I'm not gonna lie, I panicked when I saw the first picture, but you painted them up beautifully. I'll be following this thread closely!


----------



## zxyogi (Dec 7, 2009)

Coming along nicely Mr Malevolent!!
:wink:


----------



## Alexious (Apr 13, 2009)

Excellent. Have some rep for that.


----------



## Midge913 (Oct 21, 2010)

I agree with the others man! I was skeptical from the jump, but your paint work and conversions are very nice. Look forward to seeing more of these guys!


----------



## Mr.Malevolent (Jun 19, 2011)

@*Moriouce*: Thank you!

@*Minizke1*: Well thank you very much! I'm glad you really enjoy them as much as I do. 

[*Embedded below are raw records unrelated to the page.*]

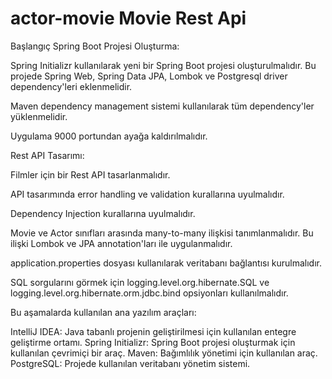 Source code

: # actor-movie Movie Rest Api
Başlangıç
Spring Boot Projesi Oluşturma:

Spring Initializr kullanılarak yeni bir Spring Boot projesi oluşturulmalıdır. Bu projede Spring Web, Spring Data JPA, Lombok ve Postgresql driver dependency'leri eklenmelidir.

Maven dependency management sistemi kullanılarak tüm dependency'ler yüklenmelidir.

Uygulama 9000 portundan ayağa kaldırılmalıdır.

Rest API Tasarımı:

Filmler için bir Rest API tasarlanmalıdır.

API tasarımında error handling ve validation kurallarına uyulmalıdır.

Dependency Injection kurallarına uyulmalıdır.

Movie ve Actor sınıfları arasında many-to-many ilişkisi tanımlanmalıdır. Bu ilişki Lombok ve JPA annotation'ları ile uygulanmalıdır.

application.properties dosyası kullanılarak veritabanı bağlantısı kurulmalıdır.

SQL sorgularını görmek için logging.level.org.hibernate.SQL ve logging.level.org.hibernate.orm.jdbc.bind opsiyonları kullanılmalıdır.

Bu aşamalarda kullanılan ana yazılım araçları:

IntelliJ IDEA: Java tabanlı projenin geliştirilmesi için kullanılan entegre geliştirme ortamı.
Spring Initializr: Spring Boot projesi oluşturmak için kullanılan çevrimiçi bir araç.
Maven: Bağımlılık yönetimi için kullanılan araç.
PostgreSQL: Projede kullanılan veritabanı yönetim sistemi.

@*zxyogi*: Thank you so much my friend, keeping me motivated as always. 

@*Alexious*: Thank you very much for the rep!

@*Midge913*: Thank you so much for the kind words. That means a lot coming from you and I hope I wont disappoint in the future!

*Mini-update*

So I decided to replace Degore's armament from twin Lightning Claws to.... Thunder Hammer and Storm Shield. I figured a 3+ Invulnerable Save and a nice selection of Strength 8 "stun" hits was a smarter choice. I kind of wanted him to be a thorn in the opponents side and without Eternal Warrior he would die a very fast death. His pose has seemed to become a bit static but I figure I'd rather have him be static and be a thorn, then to be dynamic and be dead as soon as he starts to fight an enemy squad (*cough* Power Fist *cough* *cough* 5+ Invulnerable *cough*). Oh and I also started the candles on his back and on a squad Sergeant. I will definitely be GSing some melting wax later. Hope you like....





Thanks again for looking and C&C is always welcome!


----------



## Midge913 (Oct 21, 2010)

I think the idea of candles on the back is definitely an interesting one. I am keen to see how it turns out.


----------



## Minizke1 (Feb 7, 2010)

I remember my uncle doing a conversion with an ogryn to put actual hairs on its head a LONG time ago, maybe you could try a conversion similar to that to give the candles wicks? Simply a suggestion, I don't know the implications of that technique.


----------



## dandan1350 (Apr 22, 2010)

ARGH! you make me want to pull out my old army  but alas poor belial shall not see the light of day again, stupid schools league lists practice.......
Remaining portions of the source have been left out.